Pictures paired with source code
===============

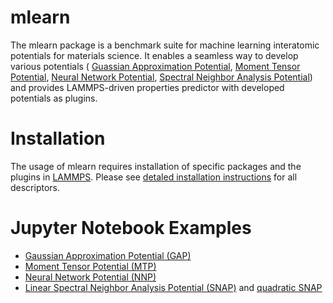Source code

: # mlearn

The mlearn package is a benchmark suite for machine learning interatomic 
potentials for materials science. It enables a seamless way to develop 
various potentials (
[Guassian Approximation Potential](https://journals.aps.org/prl/abstract/10.1103/PhysRevLett.104.136403), 
[Moment Tensor Potential](https://epubs.siam.org/doi/abs/10.1137/15M1054183), 
[Neural Network Potential](https://journals.aps.org/prl/abstract/10.1103/PhysRevLett.98.146401),
[Spectral Neighbor Analysis Potential](https://www.sciencedirect.com/science/article/pii/S0021999114008353)) 
and provides LAMMPS-driven properties predictor with developed potentials as plugins.

# Installation

The usage of mlearn requires installation of specific packages and the plugins 
in [LAMMPS](https://lammps.sandia.gov/). Please see 
[detaled installation instructions](docs/install.md) for all descriptors.

# Jupyter Notebook Examples

* [Gaussian Approximation Potential (GAP)](notebooks/GAP_example/example.ipynb)
* [Moment Tensor Potential (MTP)](notebooks/MTP_example/example.ipynb)
* [Neural Network Potential (NNP)](notebooks/NNP_example/example.ipynb)
* [Linear Spectral Neighbor Analysis Potential (SNAP)](notebooks/SNAP_example/example.ipynb) 
  and [quadratic SNAP](notebooks/qSNAP_example/example.ipynb)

===============

■ PROBLEM
The result should be a precise copy of all the entries, free of pictures.

■ TASK OUTPUT
Source code

: # mlearn

The mlearn package is a benchmark suite for machine learning interatomic 
potentials for materials science. It enables a seamless way to develop 
various potentials (
[Guassian Approximation Potential](https://journals.aps.org/prl/abstract/10.1103/PhysRevLett.104.136403), 
[Moment Tensor Potential](https://epubs.siam.org/doi/abs/10.1137/15M1054183), 
[Neural Network Potential](https://journals.aps.org/prl/abstract/10.1103/PhysRevLett.98.146401),
[Spectral Neighbor Analysis Potential](https://www.sciencedirect.com/science/article/pii/S0021999114008353)) 
and provides LAMMPS-driven properties predictor with developed potentials as plugins.

# Installation

The usage of mlearn requires installation of specific packages and the plugins 
in [LAMMPS](https://lammps.sandia.gov/). Please see 
[detaled installation instructions](docs/install.md) for all descriptors.

# Jupyter Notebook Examples

* [Gaussian Approximation Potential (GAP)](notebooks/GAP_example/example.ipynb)
* [Moment Tensor Potential (MTP)](notebooks/MTP_example/example.ipynb)
* [Neural Network Potential (NNP)](notebooks/NNP_example/example.ipynb)
* [Linear Spectral Neighbor Analysis Potential (SNAP)](notebooks/SNAP_example/example.ipynb) 
  and [quadratic SNAP](notebooks/qSNAP_example/example.ipynb)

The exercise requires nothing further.